The full text of the records below, minus any pictures, should be given back word for word.

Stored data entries
⁂
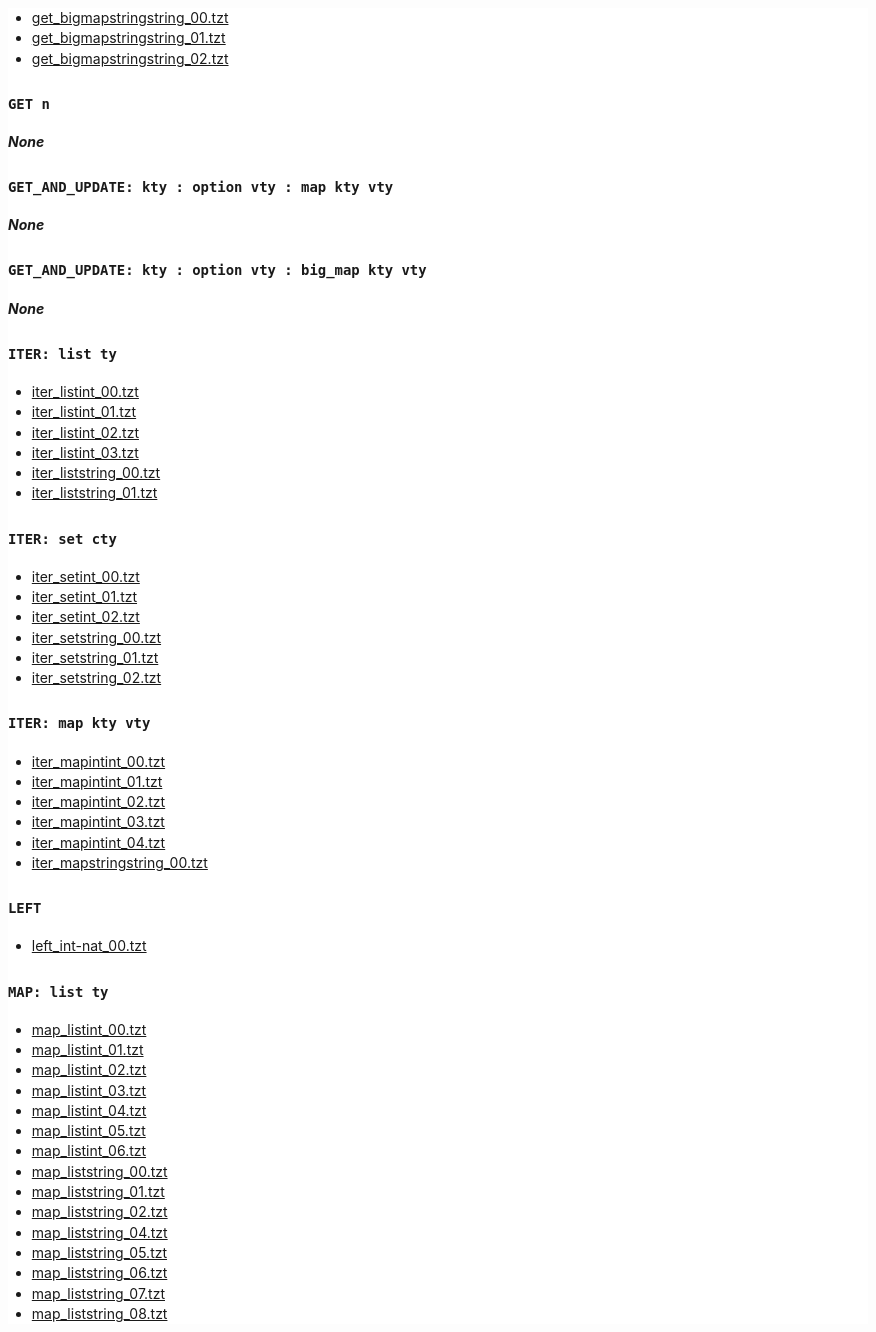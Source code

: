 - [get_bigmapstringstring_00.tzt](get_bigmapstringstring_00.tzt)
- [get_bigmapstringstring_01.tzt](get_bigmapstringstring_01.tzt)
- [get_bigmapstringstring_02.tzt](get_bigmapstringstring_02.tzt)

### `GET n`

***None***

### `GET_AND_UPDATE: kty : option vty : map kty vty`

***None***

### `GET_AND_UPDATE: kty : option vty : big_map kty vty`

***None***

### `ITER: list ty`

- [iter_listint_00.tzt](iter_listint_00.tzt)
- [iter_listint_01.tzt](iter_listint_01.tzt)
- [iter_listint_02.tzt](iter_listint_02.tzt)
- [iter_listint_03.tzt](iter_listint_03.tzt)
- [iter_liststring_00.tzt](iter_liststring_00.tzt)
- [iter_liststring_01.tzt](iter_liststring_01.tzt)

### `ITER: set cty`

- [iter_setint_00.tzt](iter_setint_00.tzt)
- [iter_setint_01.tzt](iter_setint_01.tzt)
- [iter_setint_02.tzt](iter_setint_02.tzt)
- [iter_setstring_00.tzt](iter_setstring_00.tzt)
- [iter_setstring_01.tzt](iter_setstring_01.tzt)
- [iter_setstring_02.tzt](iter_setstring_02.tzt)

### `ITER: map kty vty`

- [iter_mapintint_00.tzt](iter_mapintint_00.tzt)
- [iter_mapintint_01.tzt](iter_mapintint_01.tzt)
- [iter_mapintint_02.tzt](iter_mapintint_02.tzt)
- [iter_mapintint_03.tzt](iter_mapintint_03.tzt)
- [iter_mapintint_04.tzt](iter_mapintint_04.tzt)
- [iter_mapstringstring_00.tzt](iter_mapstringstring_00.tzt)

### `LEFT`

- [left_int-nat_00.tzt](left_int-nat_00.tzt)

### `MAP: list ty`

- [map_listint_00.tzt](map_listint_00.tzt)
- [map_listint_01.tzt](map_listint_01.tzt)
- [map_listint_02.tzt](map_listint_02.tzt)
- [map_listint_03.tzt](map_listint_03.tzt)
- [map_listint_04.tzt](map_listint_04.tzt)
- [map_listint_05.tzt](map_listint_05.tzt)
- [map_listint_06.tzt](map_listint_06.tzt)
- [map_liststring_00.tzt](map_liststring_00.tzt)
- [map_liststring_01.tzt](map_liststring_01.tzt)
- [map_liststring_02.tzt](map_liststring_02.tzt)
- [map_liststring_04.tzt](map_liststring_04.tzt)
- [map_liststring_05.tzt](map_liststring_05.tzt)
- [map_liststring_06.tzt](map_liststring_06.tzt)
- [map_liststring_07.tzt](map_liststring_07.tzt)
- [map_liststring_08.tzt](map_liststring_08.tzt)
⁂
§ **WRITTEN ANSWER**
Source code

: - [get_bigmapstringstring_00.tzt](get_bigmapstringstring_00.tzt)
- [get_bigmapstringstring_01.tzt](get_bigmapstringstring_01.tzt)
- [get_bigmapstringstring_02.tzt](get_bigmapstringstring_02.tzt)

### `GET n`

***None***

### `GET_AND_UPDATE: kty : option vty : map kty vty`

***None***

### `GET_AND_UPDATE: kty : option vty : big_map kty vty`

***None***

### `ITER: list ty`

- [iter_listint_00.tzt](iter_listint_00.tzt)
- [iter_listint_01.tzt](iter_listint_01.tzt)
- [iter_listint_02.tzt](iter_listint_02.tzt)
- [iter_listint_03.tzt](iter_listint_03.tzt)
- [iter_liststring_00.tzt](iter_liststring_00.tzt)
- [iter_liststring_01.tzt](iter_liststring_01.tzt)

### `ITER: set cty`

- [iter_setint_00.tzt](iter_setint_00.tzt)
- [iter_setint_01.tzt](iter_setint_01.tzt)
- [iter_setint_02.tzt](iter_setint_02.tzt)
- [iter_setstring_00.tzt](iter_setstring_00.tzt)
- [iter_setstring_01.tzt](iter_setstring_01.tzt)
- [iter_setstring_02.tzt](iter_setstring_02.tzt)

### `ITER: map kty vty`

- [iter_mapintint_00.tzt](iter_mapintint_00.tzt)
- [iter_mapintint_01.tzt](iter_mapintint_01.tzt)
- [iter_mapintint_02.tzt](iter_mapintint_02.tzt)
- [iter_mapintint_03.tzt](iter_mapintint_03.tzt)
- [iter_mapintint_04.tzt](iter_mapintint_04.tzt)
- [iter_mapstringstring_00.tzt](iter_mapstringstring_00.tzt)

### `LEFT`

- [left_int-nat_00.tzt](left_int-nat_00.tzt)

### `MAP: list ty`

- [map_listint_00.tzt](map_listint_00.tzt)
- [map_listint_01.tzt](map_listint_01.tzt)
- [map_listint_02.tzt](map_listint_02.tzt)
- [map_listint_03.tzt](map_listint_03.tzt)
- [map_listint_04.tzt](map_listint_04.tzt)
- [map_listint_05.tzt](map_listint_05.tzt)
- [map_listint_06.tzt](map_listint_06.tzt)
- [map_liststring_00.tzt](map_liststring_00.tzt)
- [map_liststring_01.tzt](map_liststring_01.tzt)
- [map_liststring_02.tzt](map_liststring_02.tzt)
- [map_liststring_04.tzt](map_liststring_04.tzt)
- [map_liststring_05.tzt](map_liststring_05.tzt)
- [map_liststring_06.tzt](map_liststring_06.tzt)
- [map_liststring_07.tzt](map_liststring_07.tzt)
- [map_liststring_08.tzt](map_liststring_08.tzt)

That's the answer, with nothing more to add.